Summer Olympic sports oppose blanket Russia ban

Yesterday, the WADA published the Independent Person Report following the investigation into use of doping during the 2014 Sochi Winter Olympics, accusing Russia's Sports Ministry senior officials and the Russian Federal Security Service of helping hide positive doping tests of Russian athletes.

Set up by the World Anti-Doping Agency (WADA) in response to media reports of widespread cheating at the 2014 Winter Olympics, McLaren said more than 30 different sports, including football, had benefited from various schemes to cheat anti-doping rules directed from Mutko's ministry.

He said his organisation wanted the IOC to "decline entries, for Rio 2016, of all athletes" submitted by the Russian Olympic and Paralympic committees. In this respect, the IOC will have to take the CAS decision on 21 July 2016 concerning the IAAF rules into consideration, as well as the World Anti-Doping Code and the Olympic Charter.

Wolfgang Schobersberger (Representative of the International Winter Sport Federations, Member of the FIS Medical Commission).

He was asked by WADA to look into allegations that Russia's Sports Ministry had for years used a highly orchestrated approach to shield its athletes from worldwide doping monitors. However, it will also weigh up the legal right for the athletes to compete.

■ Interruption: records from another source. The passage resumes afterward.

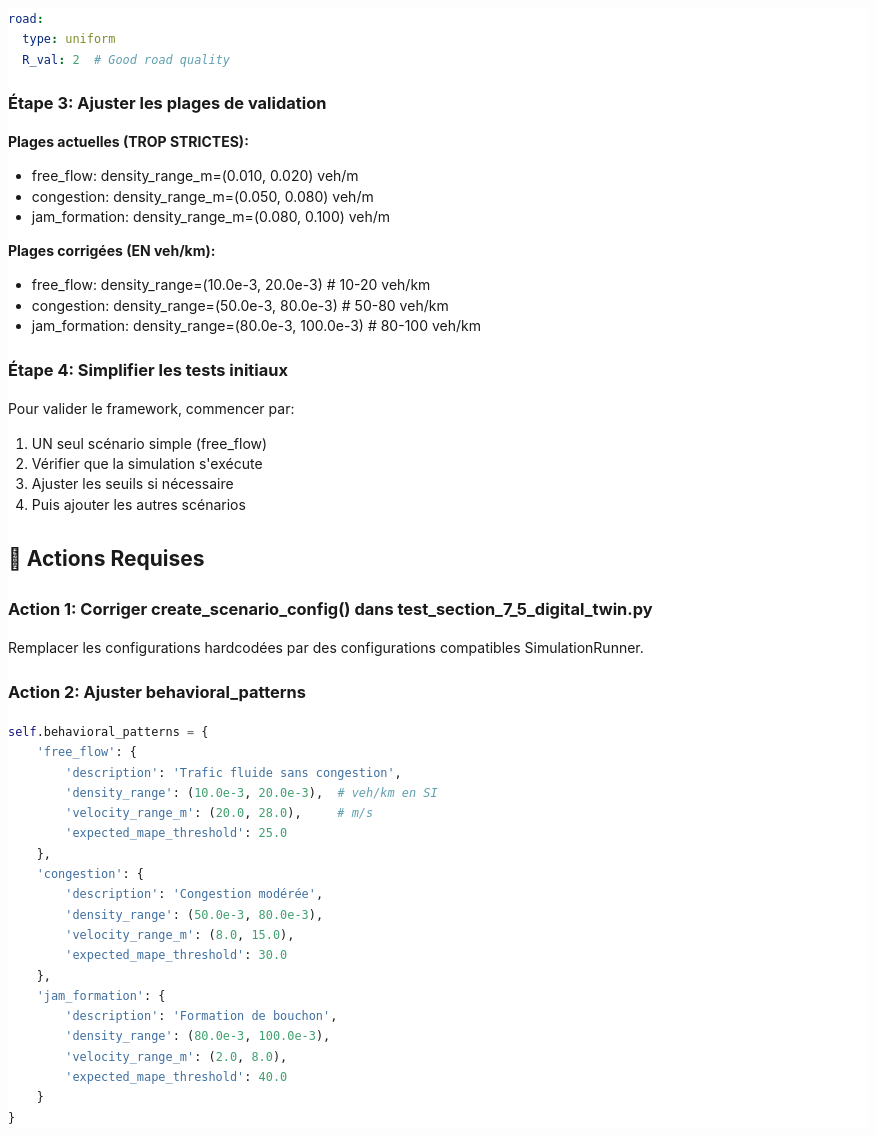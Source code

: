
 ```yaml
road:
  type: uniform
  R_val: 2  # Good road quality
```

### Étape 3: Ajuster les plages de validation

**Plages actuelles (TROP STRICTES):**
- free_flow: density_range_m=(0.010, 0.020) veh/m
- congestion: density_range_m=(0.050, 0.080) veh/m
- jam_formation: density_range_m=(0.080, 0.100) veh/m

**Plages corrigées (EN veh/km):**
- free_flow: density_range=(10.0e-3, 20.0e-3) # 10-20 veh/km
- congestion: density_range=(50.0e-3, 80.0e-3) # 50-80 veh/km
- jam_formation: density_range=(80.0e-3, 100.0e-3) # 80-100 veh/km

### Étape 4: Simplifier les tests initiaux

Pour valider le framework, commencer par:
1. UN seul scénario simple (free_flow)
2. Vérifier que la simulation s'exécute
3. Ajuster les seuils si nécessaire
4. Puis ajouter les autres scénarios

## 📝 Actions Requises

### Action 1: Corriger create_scenario_config() dans test_section_7_5_digital_twin.py

Remplacer les configurations hardcodées par des configurations compatibles SimulationRunner.

### Action 2: Ajuster behavioral_patterns

```python
self.behavioral_patterns = {
    'free_flow': {
        'description': 'Trafic fluide sans congestion',
        'density_range': (10.0e-3, 20.0e-3),  # veh/km en SI
        'velocity_range_m': (20.0, 28.0),     # m/s
        'expected_mape_threshold': 25.0
    },
    'congestion': {
        'description': 'Congestion modérée',
        'density_range': (50.0e-3, 80.0e-3),
        'velocity_range_m': (8.0, 15.0),
        'expected_mape_threshold': 30.0
    },
    'jam_formation': {
        'description': 'Formation de bouchon',
        'density_range': (80.0e-3, 100.0e-3),
        'velocity_range_m': (2.0, 8.0),
        'expected_mape_threshold': 40.0
    }
}
```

The International Olympic Committee held an emergency meeting Tuesday but put off a final decision on whether to ban all Russian athletes from the Summer Games that begin in Brazil on August 5.

Mutko, however, is already under pressure at home, having promised to resign if Russian Federation is prevented from taking a full team to the Rio Olympics this summer, which seems unlikely as the athletics and weightlifting teams look certain to be banned, with sanctions for more sports possible.

Earlier Tuesday, summer Olympic sports federations made clear they do not support a blanket ban on Russia for Rio, and prefer doping was handled on an individual basis.

The head of track and field in Europe says profound changes are required in Russian Federation before sports events can "confidently welcome" competitors from the doping-tarnished nation.

The IAAF decided last month to extend a ban which had been in place since November that kept Russian athletes out of worldwide competition.

Later on Tuesday Russian Prime Minister Dmitry Medvedev announced on Tuesday that Nagornykh had been suspended, the TASS news agency reported.

This means that the eligibility of each Russian athlete will have to be decided by his or her International Federation (IF) based on an individual analysis of his or her international anti-doping record.

Putin said on Monday that officials named in the McLaren Report into Russian doping cover-ups would be suspended.

The anti-doping agency's report was a 103-page document from Canadian professor Richard McLaren. Let's ban these hundreds of athletes, re-test them all and not allow them to go to Rio or any future Olympics.

"There needs to be a huge investment in anti-doping at major championships to make sure things don't happen again".

The summer association's position falls in line with recent comments by IOC President Thomas Bach, who has cited the need to strike a balance between "individual justice and collective punishment".

The decision to deliver one is rife with political ramifications that involve a country that sent the third-most athletes (more than 430) to the previous Summer Olympics, four years ago in London.